■東日本大震災12年/〝似た親子〟 面影重ね 震災で長男亡くした菅野さん 悲しみ分かつ夫も逝き

▲ 孫たちの写真を眺める菅野まき子さん。夫・征一郎さん㊧と長男・裕行さん㊥の遺影に毎日話しかける。裕行さんから贈られた犬のバスケットは今もダイニングに

 事故と震災で、2人の子どもを失った陸前高田市矢作町の菅野まき子さん(74)。郵便局員だった長男・裕行さん(当時37)は、東日本大震災発生時、高田町内の職場に勤務していて犠牲となった。子を失った悲しみを分かち合い、支え合ってきた夫・征一郎さんも、昨年、病を得て80歳で亡くなった。生前、「似ている」とはあまり感じたことのなかった夫と息子。だが2人の遺影を並べて見た人は「よく似ているね」と口にする。お互いを静かに思いやり合っていた親子の姿を思い浮かべ、「そうだったのかな」と話すまき子さん。
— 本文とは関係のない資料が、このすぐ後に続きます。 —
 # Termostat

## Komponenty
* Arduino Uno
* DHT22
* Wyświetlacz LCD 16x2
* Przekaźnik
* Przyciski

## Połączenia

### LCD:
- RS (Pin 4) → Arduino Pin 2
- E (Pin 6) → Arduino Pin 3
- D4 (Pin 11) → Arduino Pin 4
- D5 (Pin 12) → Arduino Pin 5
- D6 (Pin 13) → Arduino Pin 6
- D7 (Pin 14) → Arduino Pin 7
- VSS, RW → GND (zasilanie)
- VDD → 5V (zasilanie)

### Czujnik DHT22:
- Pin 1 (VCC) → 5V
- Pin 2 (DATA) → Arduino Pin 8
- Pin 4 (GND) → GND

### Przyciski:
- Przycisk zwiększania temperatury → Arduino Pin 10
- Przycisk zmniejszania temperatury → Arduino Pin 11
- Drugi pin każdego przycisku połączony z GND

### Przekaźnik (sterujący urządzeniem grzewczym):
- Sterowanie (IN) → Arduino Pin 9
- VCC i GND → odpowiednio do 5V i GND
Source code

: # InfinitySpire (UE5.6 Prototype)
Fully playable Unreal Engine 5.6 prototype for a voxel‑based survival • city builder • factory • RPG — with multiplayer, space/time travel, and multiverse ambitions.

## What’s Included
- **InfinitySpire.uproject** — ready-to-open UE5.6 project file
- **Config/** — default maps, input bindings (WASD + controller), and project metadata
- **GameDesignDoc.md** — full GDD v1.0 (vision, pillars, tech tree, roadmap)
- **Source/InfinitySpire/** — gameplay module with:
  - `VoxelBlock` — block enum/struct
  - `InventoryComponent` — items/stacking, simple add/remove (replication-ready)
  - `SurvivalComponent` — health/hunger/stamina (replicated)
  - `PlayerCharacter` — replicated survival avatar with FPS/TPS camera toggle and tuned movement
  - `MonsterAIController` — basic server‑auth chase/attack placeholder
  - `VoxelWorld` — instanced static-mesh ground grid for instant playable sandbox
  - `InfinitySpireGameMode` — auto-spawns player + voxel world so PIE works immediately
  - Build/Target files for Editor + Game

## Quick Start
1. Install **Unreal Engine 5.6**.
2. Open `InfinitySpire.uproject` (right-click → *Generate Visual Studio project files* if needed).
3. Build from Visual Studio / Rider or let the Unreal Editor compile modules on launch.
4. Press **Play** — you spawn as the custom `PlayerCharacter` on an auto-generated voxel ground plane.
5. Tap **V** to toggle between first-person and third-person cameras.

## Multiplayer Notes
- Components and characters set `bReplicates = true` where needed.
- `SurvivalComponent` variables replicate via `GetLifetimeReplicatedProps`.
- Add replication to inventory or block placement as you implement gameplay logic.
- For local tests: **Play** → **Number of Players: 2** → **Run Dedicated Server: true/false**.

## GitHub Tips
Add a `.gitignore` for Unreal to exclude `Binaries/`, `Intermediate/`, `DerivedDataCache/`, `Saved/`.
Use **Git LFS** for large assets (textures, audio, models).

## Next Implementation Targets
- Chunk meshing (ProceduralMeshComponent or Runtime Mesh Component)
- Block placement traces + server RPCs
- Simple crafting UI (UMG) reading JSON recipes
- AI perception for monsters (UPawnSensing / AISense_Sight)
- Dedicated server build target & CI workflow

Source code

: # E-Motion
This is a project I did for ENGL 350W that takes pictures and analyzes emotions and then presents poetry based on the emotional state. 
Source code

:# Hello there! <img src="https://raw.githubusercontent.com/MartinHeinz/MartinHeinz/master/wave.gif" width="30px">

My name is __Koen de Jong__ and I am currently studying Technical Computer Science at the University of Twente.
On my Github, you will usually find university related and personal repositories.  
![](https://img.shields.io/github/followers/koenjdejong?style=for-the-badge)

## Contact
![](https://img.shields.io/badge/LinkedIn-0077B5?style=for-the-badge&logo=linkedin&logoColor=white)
大切な家族をなくした傷は時間がたっても癒えることはないが、毎日「いつも見守ってくれてありがとう」と仏壇に向かって話しかけ、その存在をかみしめる。   (鈴木英里)

 平成23年3月11日の朝、車で出勤する裕行さんを外へ出て見送ったまき子さん。裕行さんはその時、ふと振り返ったようだったという。「珍しいな」と思ったからよく覚えている。それが最後に見た長男の姿だった。
 征一郎さんは震災発生時、生出地区コミュニティ推進協議会の役員だった。地区内で炊き出ししたおにぎりや物資を高田町内まで届けるなど、あわただしかった。
 裕行さんが戻らないのも、「きっとまちで人助けでもしているんだろう」と言っていた征一郎さんを促し、夫妻は発災3日目ごろから高田町内で消息を訪ね歩いた。
 「裕行君が矢作中の体育館にいる」。知人にそう教えられたのは3月19日のこと。高田町ではなく、自宅近くの旧矢作中――遺体安置所となっていた体育館へ足を運び、無言の対面を果たした。
 まき子さんは同市小友町出身。小学6年生の時にチリ地震津波(昭和35年)を目の前で見ていた。
 しかし、内陸部の生出に嫁ぎ、子どもたちを育てた。「津波の話とか、地震が来たら逃げろとか、教えたことはなかったな」。後悔が胸を刺す。
 夫妻は昭和52年にも、当時1歳の長女を川の事故で亡くしている。「なぜ生きているうちに〝1000年に1度〟なんて津波が来て、息子まで奪っていってしまうのか」。三回忌まで、まき子さんは毎日泣いた。だが征一郎さんは黙々と避難所の世話などにあたっていた。気を紛らわせるためだったのか。いずれ、責任感が強く、目の前の困っている人たちを放っておけるタイプではなかった。
 裕行さんも内に優しさを秘めた人だった。母の日には毎年カーネーションを贈ってくれていたが、震災の前年、「枯れないから」とプレゼントされた造花の犬は、形見となった。
 征一郎さんの還暦祝いには、仙台まで行ってすしと赤いベストを買ってきた。「ちゃんちゃんこ代わりだったのかしら」。だが、赤は征一郎さんが一番好きな色。父と同じ郵便局の仕事を選んだのも、親の勧めではなく、裕行さんの意志だった。交わす言葉は少なくとも、〝親の背中〟をちゃんと見ていたのだ。
 裕行さんの命日に墓参りへ行くと、先に花が供えられていることがある。地域の顔役として、亡くなってからも慕われ続ける征一郎さんと同様、友人が多かった。生前は似たところのない親子と思っていたが、まじめで、人好きするところは共通する。
 裕行さんの愛車は昨年、征一郎さんのものと併せて処分した。だが自室は今も手つかず。部屋に入れば息子の存在がありありと思い出せるから――そのうえで、「まあ、忘れたこともないけれど」と、まき子さんは小さく付け足す。
 一人きりになった家で、「みんないなくなってしまったな」と考える。東京で暮らす次男夫婦と3人の孫の存在が大きな癒やしであり、支えだ。
 毎朝、仏壇に話しかけている。3番目の孫、優斗君は昨年8月生まれ。征一郎さんは会うことがかなわなかった。送られてくる写真を見せて成長を報告する。
 出かける時は「行ってくるよ」「無事に帰ってきました」と声をかけることも欠かさない。「お願いしてばかりじゃだめだと聞くから、『見守ってくれてありがとう、これからも見ていてね』って」。消えない寂しさを胸にほほ笑むまき子さんだ。